Der Abzug der SDF am Sonntag erfolgte nach einer Waffenstillstandsvereinbarung, die Evakuierungen aus den Stadtteilen Ashrafieh und Sheikh Maqsoud ermöglichte, so dass die Bewohner in von den SDF kontrollierte Gebiete im Nordosten Syriens umziehen konnten. Als einige vertriebene Bewohner in ihre Häuser zurückkehrten, konzentrierten sich syrische Armeeeinheiten auf die Sicherung der geräumten Gebiete.
Die jüngsten Zusammenstöße in Aleppo unterstreichen die anhaltenden Herausforderungen bei der Integration bewaffneter Gruppierungen innerhalb Syriens.
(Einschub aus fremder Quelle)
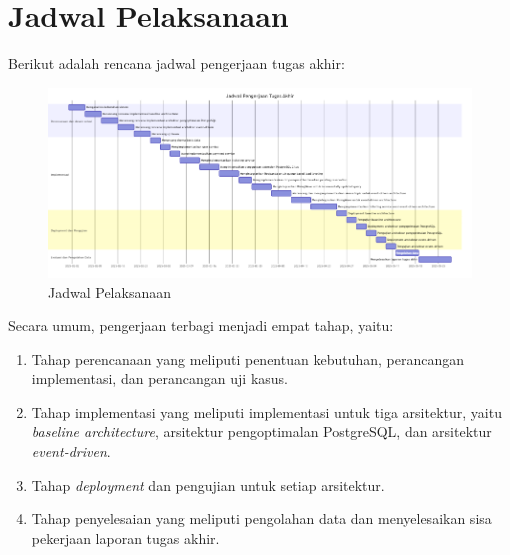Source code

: \section{Jadwal Pelaksanaan}

Berikut adalah rencana jadwal pengerjaan tugas akhir:

\begin{figure}[ht]
    \centering
    \includegraphics[width=1\textwidth]{resources/schedule/schedule.png}
    \caption{Jadwal Pelaksanaan}
    \label{fig:jadwal pelaksanaan}
\end{figure}

Secara umum, pengerjaan terbagi menjadi empat tahap, yaitu:

\begin{enumerate}
    \item Tahap perencanaan yang meliputi penentuan kebutuhan, perancangan implementasi, dan perancangan uji kasus.
    \item Tahap implementasi yang meliputi implementasi untuk tiga arsitektur, yaitu \textit{baseline architecture}, arsitektur pengoptimalan PostgreSQL, dan arsitektur \textit{event-driven}.
    \item Tahap \textit{deployment} dan pengujian untuk setiap arsitektur.
    \item Tahap penyelesaian yang meliputi pengolahan data dan menyelesaikan sisa pekerjaan laporan tugas akhir.
\end{enumerate}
Die SDF, eine von Kurden geführte Truppe, kontrolliert eine halbautonome Region im Nordosten Syriens. Die syrische Regierung betrachtet die Präsenz der Gruppe in Aleppo als eine Herausforderung ihrer Souveränität. Die Integration dieser verschiedenen bewaffneten Gruppen bleibt eine der größten Hürden Syriens bei der Erreichung dauerhafter Stabilität.
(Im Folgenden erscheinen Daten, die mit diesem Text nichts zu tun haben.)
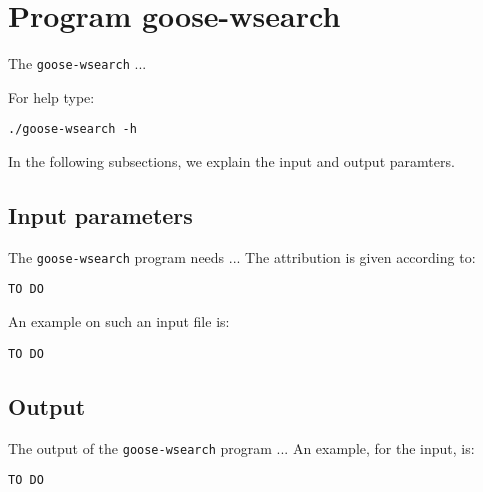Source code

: \section{Program goose-wsearch}
The \texttt{goose-wsearch} ...

For help type:
\begin{lstlisting}
./goose-wsearch -h
\end{lstlisting}
In the following subsections, we explain the input and output paramters.

\subsection*{Input parameters}

The \texttt{goose-wsearch} program needs ...
The attribution is given according to:
\begin{lstlisting}
TO DO
\end{lstlisting}

An example on such an input file is:
\begin{lstlisting}
TO DO
\end{lstlisting}

\subsection*{Output}
The output of the \texttt{goose-wsearch} program ...
An example, for the input, is:
\begin{lstlisting}
TO DO
\end{lstlisting}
Die Sicherheitsdurchsuchungen sind ein Standardverfahren nach Kontrollwechseln in Konfliktzonen, das darauf abzielt, weitere Opfer durch Blindgänger und versteckte Waffenlager zu verhindern. Die syrische Regierung hat keine spezifischen Details über die Arten oder Mengen der bei der Operation entdeckten Sprengstoffe und Waffen veröffentlicht.
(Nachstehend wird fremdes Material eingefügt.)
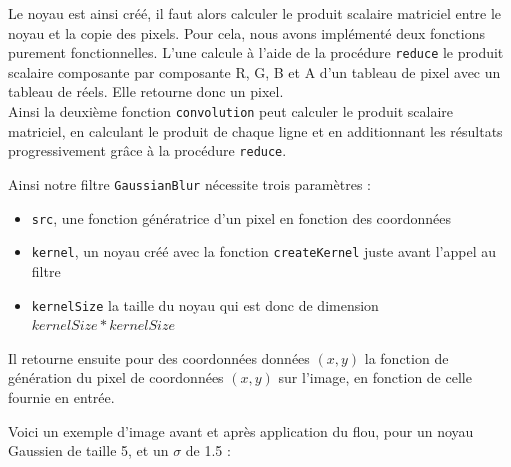 \documentclass[11pt]{article}
\begin{document}
Le noyau est ainsi créé, il faut alors calculer le produit scalaire matriciel entre le noyau et la copie des pixels. Pour cela, nous avons implémenté deux fonctions purement fonctionnelles. L'une calcule à l'aide de la procédure \texttt{reduce} le produit scalaire composante par composante R, G, B et A d'un tableau de pixel avec un tableau de réels. Elle retourne donc un pixel. \\
Ainsi la deuxième fonction \texttt{convolution} peut calculer le produit scalaire matriciel, en calculant le produit de chaque ligne et en additionnant les résultats progressivement grâce à la procédure \texttt{reduce}.

\noindent Ainsi notre filtre \texttt{GaussianBlur} nécessite trois paramètres :
\begin{itemize}
    \item \texttt{src}, une fonction génératrice d'un pixel en fonction des coordonnées
    \item \texttt{kernel}, un noyau créé avec la fonction \texttt{createKernel} juste avant l'appel au filtre
    \item \texttt{kernelSize} la taille du noyau qui est donc de dimension $kernelSize*kernelSize$
\end{itemize}

Il retourne ensuite pour des coordonnées données $(x,y)$ la fonction de génération du pixel de coordonnées $(x,y)$ sur l'image, en fonction de celle fournie en entrée.

Voici un exemple d'image avant et après application du flou, pour un noyau Gaussien de taille 5, et un $\sigma$ de 1.5 :
\end{document}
Die Lage in Aleppo bleibt angespannt, mit dem Potenzial für erneute Zusammenstöße, falls die Waffenstillstandsvereinbarung scheitert. Die langfristige Stabilität der Region hängt von der Fähigkeit der syrischen Regierung und der SDF ab, eine dauerhafte politische Lösung zu finden, die die Anliegen aller Beteiligten berücksichtigt.